[Saved data entries]
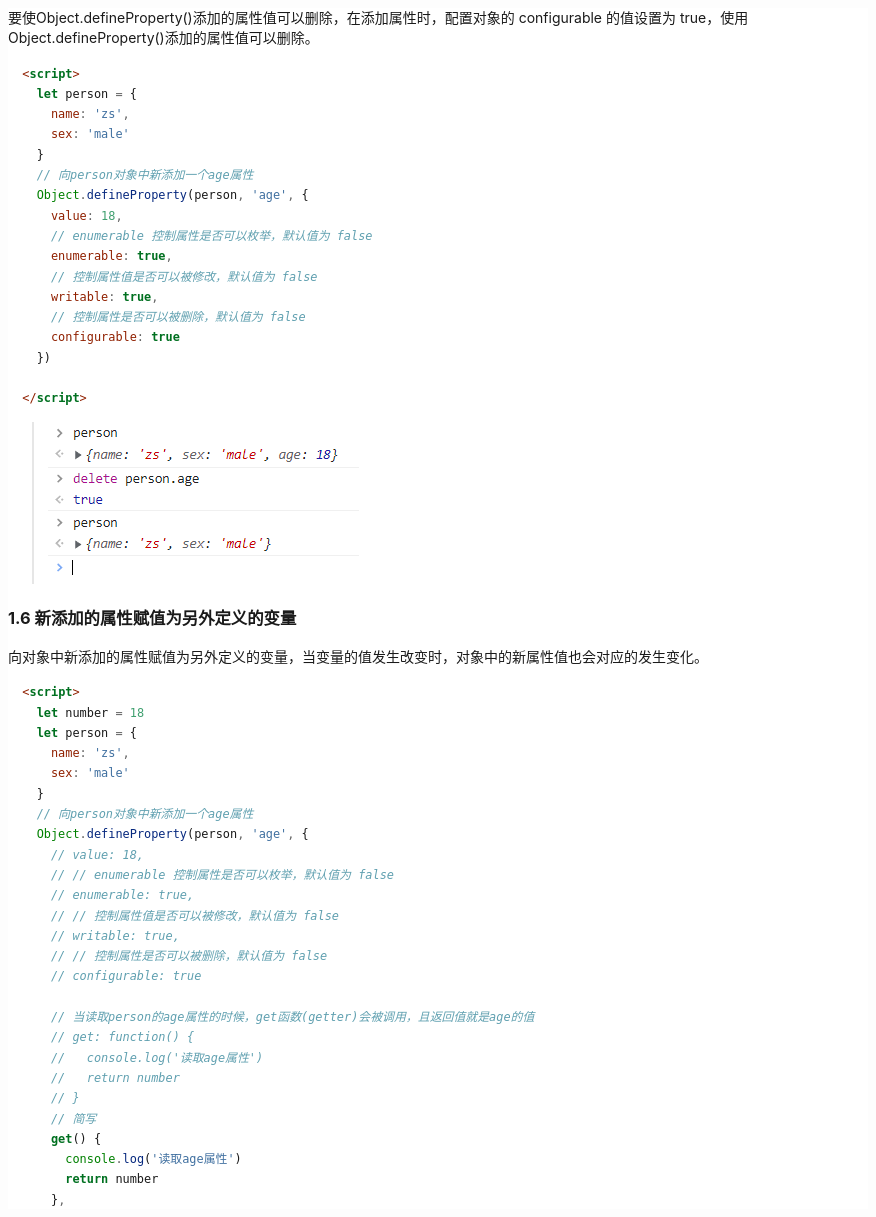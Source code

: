 要使Object.defineProperty()添加的属性值可以删除，在添加属性时，配置对象的 configurable 的值设置为 true，使用Object.defineProperty()添加的属性值可以删除。

```html
  <script>
    let person = {
      name: 'zs',
      sex: 'male'
    }
    // 向person对象中新添加一个age属性
    Object.defineProperty(person, 'age', {
      value: 18,
      // enumerable 控制属性是否可以枚举，默认值为 false
      enumerable: true,
      // 控制属性值是否可以被修改，默认值为 false
      writable: true,
      // 控制属性是否可以被删除，默认值为 false
      configurable: true
    })

  </script>
```

> ![在这里插入图片描述](./assets/Vue2-Part01-尚硅谷/e100e8bd8dc799778cc53f4c60db34d7-1737164522435-189.png)

### 1.6 新添加的属性赋值为另外定义的变量

向对象中新添加的属性赋值为另外定义的变量，当变量的值发生改变时，对象中的新属性值也会对应的发生变化。

```html
  <script>
    let number = 18
    let person = {
      name: 'zs',
      sex: 'male'
    }
    // 向person对象中新添加一个age属性
    Object.defineProperty(person, 'age', {
      // value: 18,
      // // enumerable 控制属性是否可以枚举，默认值为 false
      // enumerable: true,
      // // 控制属性值是否可以被修改，默认值为 false
      // writable: true,
      // // 控制属性是否可以被删除，默认值为 false
      // configurable: true

      // 当读取person的age属性的时候，get函数(getter)会被调用，且返回值就是age的值
      // get: function() {
      //   console.log('读取age属性')
      //   return number
      // }
      // 简写
      get() {
        console.log('读取age属性')
        return number
      },

```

WHAT IS NEEDED - The records shown above are to be repeated exactly, with the pictures left out.

TASK OUTPUT -
Source code

: 要使Object.defineProperty()添加的属性值可以删除，在添加属性时，配置对象的 configurable 的值设置为 true，使用Object.defineProperty()添加的属性值可以删除。

```html
  <script>
    let person = {
      name: 'zs',
      sex: 'male'
    }
    // 向person对象中新添加一个age属性
    Object.defineProperty(person, 'age', {
      value: 18,
      // enumerable 控制属性是否可以枚举，默认值为 false
      enumerable: true,
      // 控制属性值是否可以被修改，默认值为 false
      writable: true,
      // 控制属性是否可以被删除，默认值为 false
      configurable: true
    })

  </script>
```

> ![在这里插入图片描述](./assets/Vue2-Part01-尚硅谷/e100e8bd8dc799778cc53f4c60db34d7-1737164522435-189.png)

### 1.6 新添加的属性赋值为另外定义的变量

向对象中新添加的属性赋值为另外定义的变量，当变量的值发生改变时，对象中的新属性值也会对应的发生变化。

```html
  <script>
    let number = 18
    let person = {
      name: 'zs',
      sex: 'male'
    }
    // 向person对象中新添加一个age属性
    Object.defineProperty(person, 'age', {
      // value: 18,
      // // enumerable 控制属性是否可以枚举，默认值为 false
      // enumerable: true,
      // // 控制属性值是否可以被修改，默认值为 false
      // writable: true,
      // // 控制属性是否可以被删除，默认值为 false
      // configurable: true

      // 当读取person的age属性的时候，get函数(getter)会被调用，且返回值就是age的值
      // get: function() {
      //   console.log('读取age属性')
      //   return number
      // }
      // 简写
      get() {
        console.log('读取age属性')
        return number
      },

```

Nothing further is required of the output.